Trained as a realist painter, first at the Pennsylvania Academy of Fine Arts and then in Dusseldorf, Paris, and London, George Luks became friends in the early 1900s with William Glackens, Robert Henri, and John Sloan, who formed the nucleus of a group of progressive artists known as “The Eight.” It was the deliberate snubbing of one of Luks’s paintings for the National Academy of Design’s 1907 salon that inspired The Eight’s ruckus with the Academy over who should be allowed to exhibit. Notorious for insulting the boundaries of “good taste” in painting, Luks became the bad boy of The Eight when he showed paintings of pigs and other low-life subjects at the 1908 exhibition the group held at Macbeth Galleries in New York to protest the Academy’s restrictions.

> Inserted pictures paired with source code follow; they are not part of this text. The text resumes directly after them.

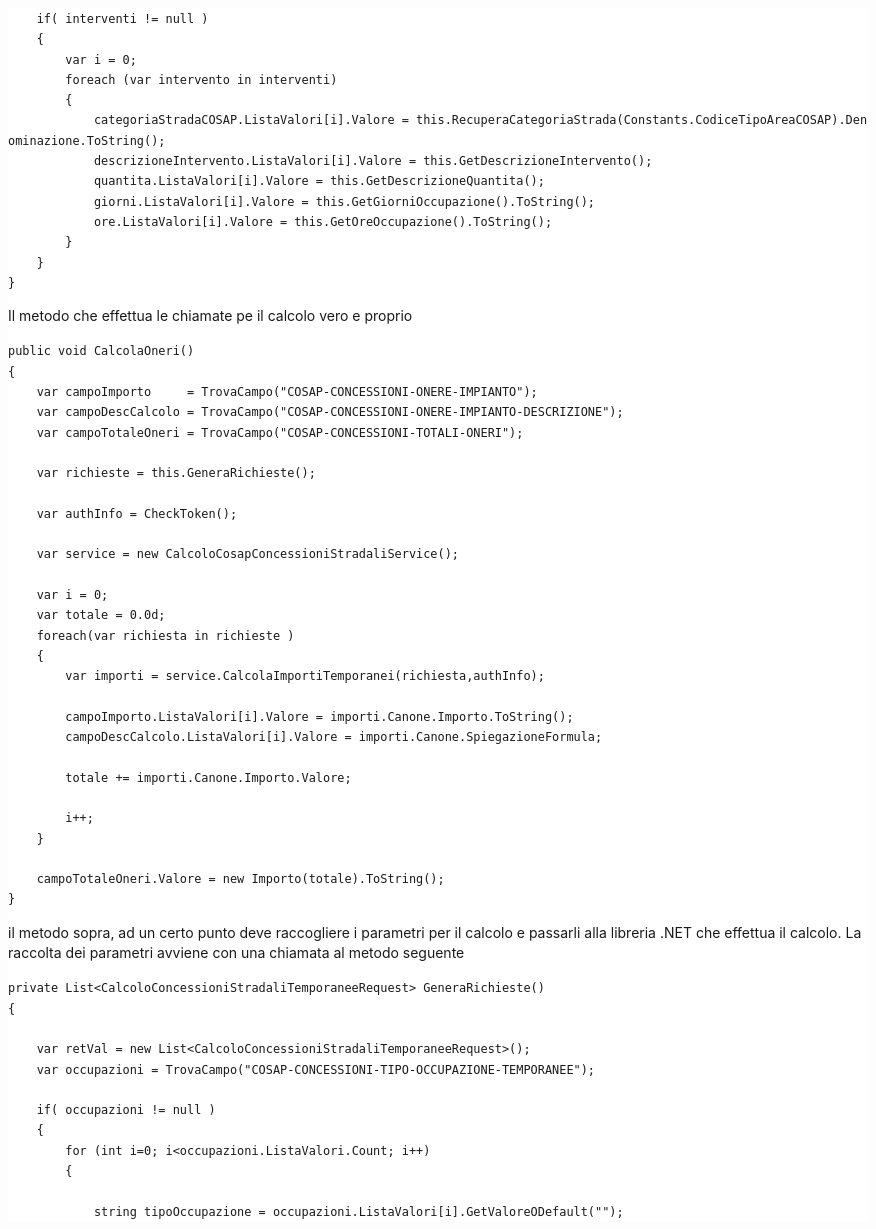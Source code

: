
 ```
	if( interventi != null )
	{
		var i = 0;
		foreach (var intervento in interventi)
		{
			categoriaStradaCOSAP.ListaValori[i].Valore = this.RecuperaCategoriaStrada(Constants.CodiceTipoAreaCOSAP).Denominazione.ToString();
			descrizioneIntervento.ListaValori[i].Valore = this.GetDescrizioneIntervento();
			quantita.ListaValori[i].Valore = this.GetDescrizioneQuantita();
			giorni.ListaValori[i].Valore = this.GetGiorniOccupazione().ToString();
			ore.ListaValori[i].Valore = this.GetOreOccupazione().ToString();
		}
	}
}
```

Il metodo che effettua le chiamate pe il calcolo vero e proprio
```
public void CalcolaOneri()
{
	var campoImporto 	 = TrovaCampo("COSAP-CONCESSIONI-ONERE-IMPIANTO");
	var campoDescCalcolo = TrovaCampo("COSAP-CONCESSIONI-ONERE-IMPIANTO-DESCRIZIONE");
	var campoTotaleOneri = TrovaCampo("COSAP-CONCESSIONI-TOTALI-ONERI");

	var richieste = this.GeneraRichieste();

	var authInfo = CheckToken();
	
	var service = new CalcoloCosapConcessioniStradaliService();
	
	var i = 0;
	var totale = 0.0d;
	foreach(var richiesta in richieste )
	{
		var importi = service.CalcolaImportiTemporanei(richiesta,authInfo);
		
		campoImporto.ListaValori[i].Valore = importi.Canone.Importo.ToString();
		campoDescCalcolo.ListaValori[i].Valore = importi.Canone.SpiegazioneFormula;
		
		totale += importi.Canone.Importo.Valore;
		
		i++;
	}
	
	campoTotaleOneri.Valore = new Importo(totale).ToString();
}
```

il metodo sopra, ad un certo punto deve raccogliere i parametri per il calcolo e passarli alla libreria .NET che effettua il calcolo. 
La raccolta dei parametri avviene con una chiamata al metodo seguente
```
private List<CalcoloConcessioniStradaliTemporaneeRequest> GeneraRichieste()
{

	var retVal = new List<CalcoloConcessioniStradaliTemporaneeRequest>();
	var occupazioni = TrovaCampo("COSAP-CONCESSIONI-TIPO-OCCUPAZIONE-TEMPORANEE");
	
	if( occupazioni != null )
	{
		for (int i=0; i<occupazioni.ListaValori.Count; i++)
		{
		
			string tipoOccupazione = occupazioni.ListaValori[i].GetValoreODefault("");
```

Luks’s brand of realism is evident in Telling Fortunes, a dark, intimate study of a seedy character, a gypsy fortuneteller from the gritty streets of New York’s Lower East Side. He puts emphasis on the color palette, with deep crimsons mixed with muddy gray, along with thick, blurred brushwork accentuating the woman’s low status, as the portrait is not meant to convey power or prestige. Yet, by painting the gypsy woman against an ambiguous background, which seems to subtly glow around her, Luks manages to portray a sense of dignity about her, reminiscent of the work of French Baroque painter George de la Tour, who painted similar subject matter in a like manner of painting.
Duncan Phillips, who knew Luks and gave him his first solo museum exhibition in 1926, admired the manner with which Luks could paint “adventurers and derelicts with the stylish caricature of a Charles Dickens.”